TO DO =>
All entries below are to be returned in full, exactly as they stand.

AVAILABLE RECORDS =>
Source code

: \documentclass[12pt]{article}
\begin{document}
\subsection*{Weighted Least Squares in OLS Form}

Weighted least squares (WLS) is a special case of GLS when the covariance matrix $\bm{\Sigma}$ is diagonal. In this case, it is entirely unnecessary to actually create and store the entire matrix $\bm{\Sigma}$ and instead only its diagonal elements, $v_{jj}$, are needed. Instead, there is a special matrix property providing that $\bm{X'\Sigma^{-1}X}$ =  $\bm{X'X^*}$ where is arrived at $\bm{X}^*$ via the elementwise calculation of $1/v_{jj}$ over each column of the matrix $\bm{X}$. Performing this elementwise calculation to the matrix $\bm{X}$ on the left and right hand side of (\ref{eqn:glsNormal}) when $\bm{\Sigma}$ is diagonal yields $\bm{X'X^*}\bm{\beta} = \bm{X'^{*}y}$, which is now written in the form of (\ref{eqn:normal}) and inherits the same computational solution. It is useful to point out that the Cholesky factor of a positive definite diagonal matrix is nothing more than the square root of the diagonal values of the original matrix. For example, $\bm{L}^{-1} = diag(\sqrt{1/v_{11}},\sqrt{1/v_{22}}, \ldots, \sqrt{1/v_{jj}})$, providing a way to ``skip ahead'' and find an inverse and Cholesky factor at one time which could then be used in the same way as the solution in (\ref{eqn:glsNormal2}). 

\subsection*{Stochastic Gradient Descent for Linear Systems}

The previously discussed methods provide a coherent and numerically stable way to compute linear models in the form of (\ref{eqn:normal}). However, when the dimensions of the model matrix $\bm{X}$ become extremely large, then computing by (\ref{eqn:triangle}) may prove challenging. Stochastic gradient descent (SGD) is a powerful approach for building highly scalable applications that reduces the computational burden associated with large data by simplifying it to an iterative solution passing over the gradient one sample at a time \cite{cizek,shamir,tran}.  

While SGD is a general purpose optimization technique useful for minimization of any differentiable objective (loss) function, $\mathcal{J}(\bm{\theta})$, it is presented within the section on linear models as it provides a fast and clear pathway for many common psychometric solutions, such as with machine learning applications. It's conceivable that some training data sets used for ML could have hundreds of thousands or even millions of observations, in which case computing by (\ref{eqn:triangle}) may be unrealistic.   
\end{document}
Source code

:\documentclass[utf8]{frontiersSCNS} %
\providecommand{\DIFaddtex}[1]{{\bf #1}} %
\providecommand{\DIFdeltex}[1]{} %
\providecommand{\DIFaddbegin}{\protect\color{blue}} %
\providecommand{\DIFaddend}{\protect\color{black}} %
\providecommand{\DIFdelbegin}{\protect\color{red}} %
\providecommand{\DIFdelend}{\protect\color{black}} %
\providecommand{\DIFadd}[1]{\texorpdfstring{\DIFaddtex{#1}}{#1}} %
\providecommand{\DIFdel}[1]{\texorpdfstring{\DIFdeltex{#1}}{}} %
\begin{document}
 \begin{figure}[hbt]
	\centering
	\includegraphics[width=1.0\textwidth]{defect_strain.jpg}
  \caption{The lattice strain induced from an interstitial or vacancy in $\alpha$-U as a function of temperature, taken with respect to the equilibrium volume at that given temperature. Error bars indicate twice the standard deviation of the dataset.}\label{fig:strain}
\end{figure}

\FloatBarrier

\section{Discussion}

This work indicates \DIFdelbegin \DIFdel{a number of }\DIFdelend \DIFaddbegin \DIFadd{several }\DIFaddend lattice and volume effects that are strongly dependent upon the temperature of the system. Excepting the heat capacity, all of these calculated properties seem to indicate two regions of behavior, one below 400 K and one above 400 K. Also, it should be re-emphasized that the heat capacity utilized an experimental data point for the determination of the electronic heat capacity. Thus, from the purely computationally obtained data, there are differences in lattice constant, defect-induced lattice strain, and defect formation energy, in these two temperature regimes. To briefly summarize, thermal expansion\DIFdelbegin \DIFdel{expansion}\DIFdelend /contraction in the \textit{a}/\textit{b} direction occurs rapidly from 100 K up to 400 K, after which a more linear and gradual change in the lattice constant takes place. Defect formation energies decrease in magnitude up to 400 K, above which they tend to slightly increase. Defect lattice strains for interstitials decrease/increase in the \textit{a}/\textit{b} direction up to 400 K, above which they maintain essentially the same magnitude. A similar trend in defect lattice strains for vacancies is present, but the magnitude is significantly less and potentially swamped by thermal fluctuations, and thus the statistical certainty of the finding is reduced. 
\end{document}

TASK RESPONSE =>
Source code

: \documentclass[12pt]{article}
\begin{document}
\subsection*{Weighted Least Squares in OLS Form}

Weighted least squares (WLS) is a special case of GLS when the covariance matrix $\bm{\Sigma}$ is diagonal. In this case, it is entirely unnecessary to actually create and store the entire matrix $\bm{\Sigma}$ and instead only its diagonal elements, $v_{jj}$, are needed. Instead, there is a special matrix property providing that $\bm{X'\Sigma^{-1}X}$ =  $\bm{X'X^*}$ where is arrived at $\bm{X}^*$ via the elementwise calculation of $1/v_{jj}$ over each column of the matrix $\bm{X}$. Performing this elementwise calculation to the matrix $\bm{X}$ on the left and right hand side of (\ref{eqn:glsNormal}) when $\bm{\Sigma}$ is diagonal yields $\bm{X'X^*}\bm{\beta} = \bm{X'^{*}y}$, which is now written in the form of (\ref{eqn:normal}) and inherits the same computational solution. It is useful to point out that the Cholesky factor of a positive definite diagonal matrix is nothing more than the square root of the diagonal values of the original matrix. For example, $\bm{L}^{-1} = diag(\sqrt{1/v_{11}},\sqrt{1/v_{22}}, \ldots, \sqrt{1/v_{jj}})$, providing a way to ``skip ahead'' and find an inverse and Cholesky factor at one time which could then be used in the same way as the solution in (\ref{eqn:glsNormal2}). 

\subsection*{Stochastic Gradient Descent for Linear Systems}

The previously discussed methods provide a coherent and numerically stable way to compute linear models in the form of (\ref{eqn:normal}). However, when the dimensions of the model matrix $\bm{X}$ become extremely large, then computing by (\ref{eqn:triangle}) may prove challenging. Stochastic gradient descent (SGD) is a powerful approach for building highly scalable applications that reduces the computational burden associated with large data by simplifying it to an iterative solution passing over the gradient one sample at a time \cite{cizek,shamir,tran}.  

While SGD is a general purpose optimization technique useful for minimization of any differentiable objective (loss) function, $\mathcal{J}(\bm{\theta})$, it is presented within the section on linear models as it provides a fast and clear pathway for many common psychometric solutions, such as with machine learning applications. It's conceivable that some training data sets used for ML could have hundreds of thousands or even millions of observations, in which case computing by (\ref{eqn:triangle}) may be unrealistic.   
\end{document}
Source code

:\documentclass[utf8]{frontiersSCNS} %
\providecommand{\DIFaddtex}[1]{{\bf #1}} %
\providecommand{\DIFdeltex}[1]{} %
\providecommand{\DIFaddbegin}{\protect\color{blue}} %
\providecommand{\DIFaddend}{\protect\color{black}} %
\providecommand{\DIFdelbegin}{\protect\color{red}} %
\providecommand{\DIFdelend}{\protect\color{black}} %
\providecommand{\DIFadd}[1]{\texorpdfstring{\DIFaddtex{#1}}{#1}} %
\providecommand{\DIFdel}[1]{\texorpdfstring{\DIFdeltex{#1}}{}} %
\begin{document}
 \begin{figure}[hbt]
	\centering
	\includegraphics[width=1.0\textwidth]{defect_strain.jpg}
  \caption{The lattice strain induced from an interstitial or vacancy in $\alpha$-U as a function of temperature, taken with respect to the equilibrium volume at that given temperature. Error bars indicate twice the standard deviation of the dataset.}\label{fig:strain}
\end{figure}

\FloatBarrier

\section{Discussion}

This work indicates \DIFdelbegin \DIFdel{a number of }\DIFdelend \DIFaddbegin \DIFadd{several }\DIFaddend lattice and volume effects that are strongly dependent upon the temperature of the system. Excepting the heat capacity, all of these calculated properties seem to indicate two regions of behavior, one below 400 K and one above 400 K. Also, it should be re-emphasized that the heat capacity utilized an experimental data point for the determination of the electronic heat capacity. Thus, from the purely computationally obtained data, there are differences in lattice constant, defect-induced lattice strain, and defect formation energy, in these two temperature regimes. To briefly summarize, thermal expansion\DIFdelbegin \DIFdel{expansion}\DIFdelend /contraction in the \textit{a}/\textit{b} direction occurs rapidly from 100 K up to 400 K, after which a more linear and gradual change in the lattice constant takes place. Defect formation energies decrease in magnitude up to 400 K, above which they tend to slightly increase. Defect lattice strains for interstitials decrease/increase in the \textit{a}/\textit{b} direction up to 400 K, above which they maintain essentially the same magnitude. A similar trend in defect lattice strains for vacancies is present, but the magnitude is significantly less and potentially swamped by thermal fluctuations, and thus the statistical certainty of the finding is reduced. 
\end{document}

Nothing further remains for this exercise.